▸ **Extracted records**

◆ ◆ ◆

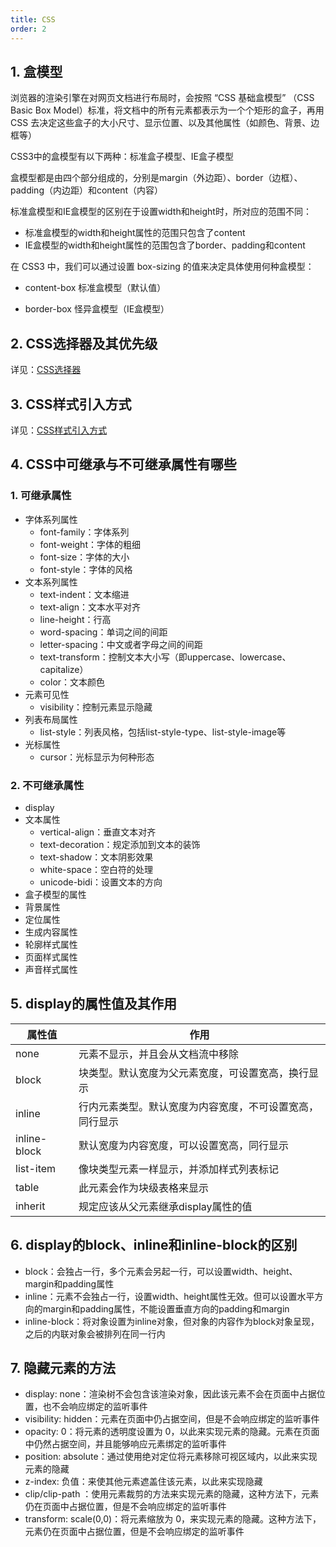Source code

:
 ```yaml
---
title: CSS
order: 2
---
```


## 1. 盒模型

浏览器的渲染引擎在对网页文档进行布局时，会按照 “CSS 基础盒模型” （CSS Basic Box Model）标准，将文档中的所有元素都表示为一个个矩形的盒子，再用 CSS 去决定这些盒子的大小尺寸、显示位置、以及其他属性（如颜色、背景、边框等）

CSS3中的盒模型有以下两种：标准盒子模型、IE盒子模型

盒模型都是由四个部分组成的，分别是margin（外边距）、border（边框）、padding（内边距）和content（内容）

标准盒模型和IE盒模型的区别在于设置width和height时，所对应的范围不同：

+ 标准盒模型的width和height属性的范围只包含了content
+ IE盒模型的width和height属性的范围包含了border、padding和content

在 CSS3 中，我们可以通过设置 box-sizing 的值来决定具体使用何种盒模型：

+ content-box 标准盒模型（默认值）

- border-box 怪异盒模型（IE盒模型）

## 2. CSS选择器及其优先级

详见：[CSS选择器](https://zhf521.github.io/mynotes/front-end/css-notes/02-CSS%E9%80%89%E6%8B%A9%E5%99%A8.html)

## 3. CSS样式引入方式

详见：[CSS样式引入方式](https://zhf521.github.io/mynotes/front-end/css-notes/01-%E5%88%9D%E8%AF%86CSS.html#_2-css%E7%9A%84%E5%BC%95%E5%85%A5%E6%96%B9%E5%BC%8F)

## 4. CSS中可继承与不可继承属性有哪些

### 1. 可继承属性

+ 字体系列属性
  + font-family：字体系列
  + font-weight：字体的粗细
  + font-size：字体的大小
  + font-style：字体的风格
+ 文本系列属性
  + text-indent：文本缩进
  + text-align：文本水平对齐
  + line-height：行高
  + word-spacing：单词之间的间距
  + letter-spacing：中文或者字母之间的间距
  + text-transform：控制文本大小写（即uppercase、lowercase、capitalize）
  + color：文本颜色
+ 元素可见性
  + visibility：控制元素显示隐藏
+ 列表布局属性
  + list-style：列表风格，包括list-style-type、list-style-image等
+ 光标属性
  + cursor：光标显示为何种形态

### 2. 不可继承属性

+ display
+ 文本属性
  + vertical-align：垂直文本对齐
  + text-decoration：规定添加到文本的装饰
  + text-shadow：文本阴影效果
  + white-space：空白符的处理
  + unicode-bidi：设置文本的方向
+ 盒子模型的属性
+ 背景属性
+ 定位属性
+ 生成内容属性
+ 轮廓样式属性
+ 页面样式属性
+ 声音样式属性

## 5. display的属性值及其作用

| 属性值       | 作用                                                     |
| ------------ | -------------------------------------------------------- |
| none         | 元素不显示，并且会从文档流中移除                         |
| block        | 块类型。默认宽度为父元素宽度，可设置宽高，换行显示       |
| inline       | 行内元素类型。默认宽度为内容宽度，不可设置宽高，同行显示 |
| inline-block | 默认宽度为内容宽度，可以设置宽高，同行显示               |
| list-item    | 像块类型元素一样显示，并添加样式列表标记                 |
| table        | 此元素会作为块级表格来显示                               |
| inherit      | 规定应该从父元素继承display属性的值                      |

## 6. display的block、inline和inline-block的区别

+ block：会独占一行，多个元素会另起一行，可以设置width、height、margin和padding属性
+ inline：元素不会独占一行，设置width、height属性无效。但可以设置水平方向的margin和padding属性，不能设置垂直方向的padding和margin
+ inline-block：将对象设置为inline对象，但对象的内容作为block对象呈现，之后的内联对象会被排列在同一行内

## 7. 隐藏元素的方法

+ display: none：渲染树不会包含该渲染对象，因此该元素不会在页面中占据位置，也不会响应绑定的监听事件
+ visibility: hidden：元素在页面中仍占据空间，但是不会响应绑定的监听事件
+ opacity: 0：将元素的透明度设置为 0，以此来实现元素的隐藏。元素在页面中仍然占据空间，并且能够响应元素绑定的监听事件
+ position: absolute：通过使用绝对定位将元素移除可视区域内，以此来实现元素的隐藏
+ z-index: 负值：来使其他元素遮盖住该元素，以此来实现隐藏
+ clip/clip-path ：使用元素裁剪的方法来实现元素的隐藏，这种方法下，元素仍在页面中占据位置，但是不会响应绑定的监听事件
+ transform: scale(0,0)：将元素缩放为 0，来实现元素的隐藏。这种方法下，元素仍在页面中占据位置，但是不会响应绑定的监听事件

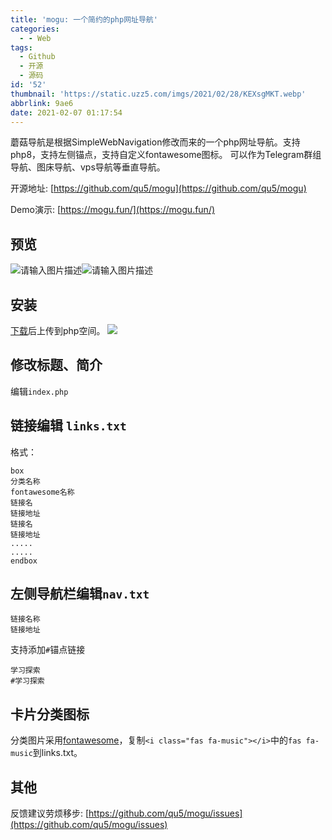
 ```yaml
---
title: 'mogu: 一个简约的php网址导航'
categories:
  - - Web
tags:
  - Github
  - 开源
  - 源码
id: '52'
thumbnail: 'https://static.uzz5.com/imgs/2021/02/28/KEXsgMKT.webp'
abbrlink: 9ae6
date: 2021-02-07 01:17:54
---
```


蘑菇导航是根据SimpleWebNavigation修改而来的一个php网址导航。支持php8，支持左侧锚点，支持自定义fontawesome图标。 可以作为Telegram群组导航、图床导航、vps导航等垂直导航。

开源地址: [https://github.com/qu5/mogu](https://github.com/qu5/mogu) 

Demo演示: [https://mogu.fun/](https://mogu.fun/) 


## 预览

![请输入图片描述](https://static.uzz5.com/imgs/2021/02/28/Brx3RZFP.webp "请输入图片描述")![请输入图片描述](https://static.uzz5.com/imgs/2021/02/28/7LmL8TBN.webp "请输入图片描述")

## 安装

[下载](https://github.com/qu5/mogu/archive/main.zip)后上传到php空间。 ![](https://static.uzz5.com/imgs/2021/02/28/Yv7xL8qB.webp)

## 修改标题、简介

编辑`index.php`

## 链接编辑 `links.txt`

格式：

```
box
分类名称
fontawesome名称
链接名
链接地址
链接名
链接地址
.....
.....
endbox
```

## 左侧导航栏编辑`nav.txt`

```
链接名称
链接地址
```

支持添加`#`锚点链接

```
学习探索
#学习探索
```

## 卡片分类图标

分类图片采用[fontawesome](https://fontawesome.com/)，复制`<i class="fas fa-music"></i>`中的`fas fa-music`到links.txt。

## 其他

反馈建议劳烦移步: [https://github.com/qu5/mogu/issues](https://github.com/qu5/mogu/issues)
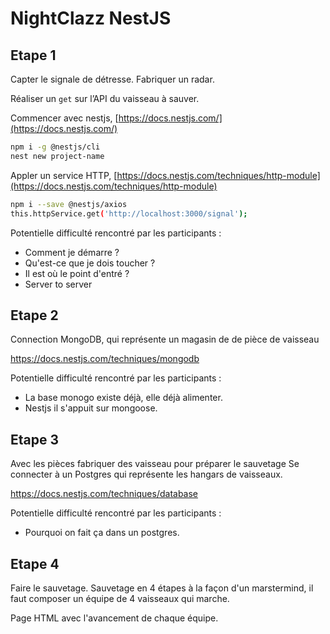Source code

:# NightClazz NestJS

## Etape 1

Capter le signale de détresse. Fabriquer un radar.

Réaliser un `get` sur l’API du vaisseau à sauver.

Commencer avec nestjs, [https://docs.nestjs.com/](https://docs.nestjs.com/)

```bash
npm i -g @nestjs/cli
nest new project-name
```

Appler un service HTTP, [https://docs.nestjs.com/techniques/http-module](https://docs.nestjs.com/techniques/http-module)

```bash
npm i --save @nestjs/axios
this.httpService.get('http://localhost:3000/signal');
```

Potentielle difficulté rencontré par les participants :

- Comment je démarre ?
- Qu'est-ce que je dois toucher ?
- Il est où le point d'entré ?
- Server to server

## Etape 2

Connection MongoDB, qui représente un magasin de de pièce de vaisseau

https://docs.nestjs.com/techniques/mongodb

Potentielle difficulté rencontré par les participants :

- La base monogo existe déjà, elle déjà alimenter.
- Nestjs il s'appuit sur mongoose.

## Etape 3

Avec les pièces fabriquer des vaisseau pour préparer le sauvetage
Se connecter à un Postgres qui représente les hangars de vaisseaux.

https://docs.nestjs.com/techniques/database

Potentielle difficulté rencontré par les participants :

- Pourquoi on fait ça dans un postgres.

## Etape 4

Faire le sauvetage.
Sauvetage en 4 étapes à la façon d'un marstermind, il faut composer un équipe de 4 vaisseaux qui marche.

Page HTML avec l'avancement de chaque équipe.

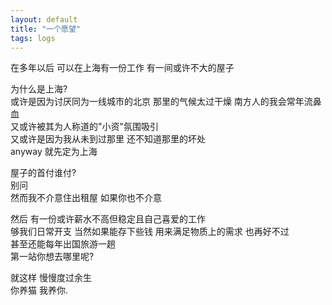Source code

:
 ```yaml
---
layout: default
title: "一个愿望"
tags: logs
---
```


在多年以后 可以在上海有一份工作 有一间或许不大的屋子  
  
为什么是上海?  
或许是因为讨厌同为一线城市的北京 那里的气候太过干燥 南方人的我会常年流鼻血  
又或许被其为人称道的"小资"氛围吸引  
又或许是因为我从未到过那里 还不知道那里的坏处  
anyway 就先定为上海  

屋子的首付谁付?  
别问  
然而我不介意住出租屋 如果你也不介意  
  
然后 有一份或许薪水不高但稳定且自己喜爱的工作  
够我们日常开支 当然如果能存下些钱 用来满足物质上的需求 也再好不过  
甚至还能每年出国旅游一趟  
第一站你想去哪里呢?  

就这样 慢慢度过余生  
你养猫 我养你.  
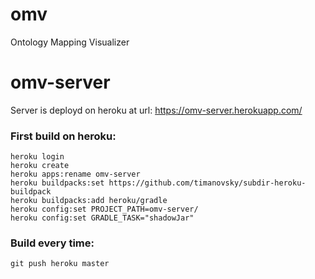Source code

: # omv
Ontology Mapping Visualizer

# omv-server
Server is deployd on heroku at url:
https://omv-server.herokuapp.com/

### First build on heroku:
```
heroku login
heroku create
heroku apps:rename omv-server
heroku buildpacks:set https://github.com/timanovsky/subdir-heroku-buildpack
heroku buildpacks:add heroku/gradle
heroku config:set PROJECT_PATH=omv-server/
heroku config:set GRADLE_TASK="shadowJar"
```

### Build every time:
```
git push heroku master
```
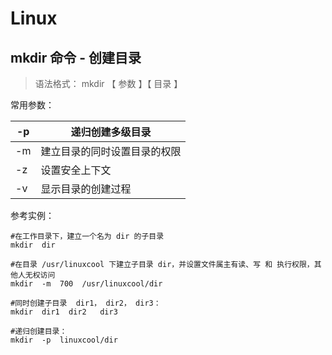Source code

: # Linux

## mkdir 命令 - 创建目录

> 语法格式： mkdir 【 参数 】【 目录 】

常用参数：

| -p   | 递归创建多级目录             |
| ---- | ---------------------------- |
| -m   | 建立目录的同时设置目录的权限 |
| -z   | 设置安全上下文               |
| -v   | 显示目录的创建过程           |

参考实例：

```
#在工作目录下，建立一个名为 dir 的子目录
mkdir  dir

#在目录 /usr/linuxcool 下建立子目录 dir，并设置文件属主有读、写 和 执行权限，其他人无权访问
mkdir  -m  700  /usr/linuxcool/dir

#同时创建子目录  dir1， dir2， dir3：
mkdir  dir1  dir2   dir3

#递归创建目录：
mkdir  -p  linuxcool/dir
```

◆ ◆ ◆

In the material above, find every line that has the string "static" and pull those lines out.

▸ **Answer to the problem**
thumbnail: 'https://static.uzz5.com/imgs/2021/02/28/KEXsgMKT.webp'
![请输入图片描述](https://static.uzz5.com/imgs/2021/02/28/Brx3RZFP.webp "请输入图片描述")![请输入图片描述](https://static.uzz5.com/imgs/2021/02/28/7LmL8TBN.webp "请输入图片描述")
[下载](https://github.com/qu5/mogu/archive/main.zip)后上传到php空间。 ![](https://static.uzz5.com/imgs/2021/02/28/Yv7xL8qB.webp)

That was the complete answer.